◆ SUPPLIED RECORDS
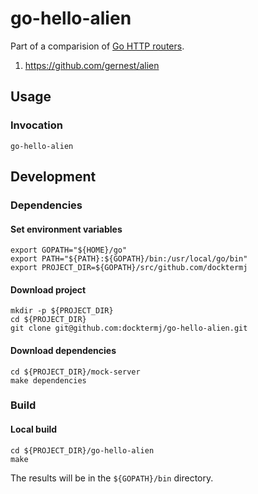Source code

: # go-hello-alien

Part of a comparision of [Go HTTP routers](https://github.com/avelino/awesome-go/blob/master/README.md#routers).

1. https://github.com/gernest/alien

## Usage

### Invocation

```console
go-hello-alien
```

## Development

### Dependencies

#### Set environment variables

```console
export GOPATH="${HOME}/go"
export PATH="${PATH}:${GOPATH}/bin:/usr/local/go/bin"
export PROJECT_DIR=${GOPATH}/src/github.com/docktermj
```

#### Download project

```console
mkdir -p ${PROJECT_DIR}
cd ${PROJECT_DIR}
git clone git@github.com:docktermj/go-hello-alien.git
```

#### Download dependencies

```console
cd ${PROJECT_DIR}/mock-server
make dependencies
```

### Build

#### Local build

```console
cd ${PROJECT_DIR}/go-hello-alien
make
```

The results will be in the `${GOPATH}/bin` directory.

◆ DESCRIPTION OF THE TASK
In the records above, locate the lines holding the word "export". Copy each of them.

◆ SOLUTION BELOW
export GOPATH="${HOME}/go"
export PATH="${PATH}:${GOPATH}/bin:/usr/local/go/bin"
export PROJECT_DIR=${GOPATH}/src/github.com/docktermj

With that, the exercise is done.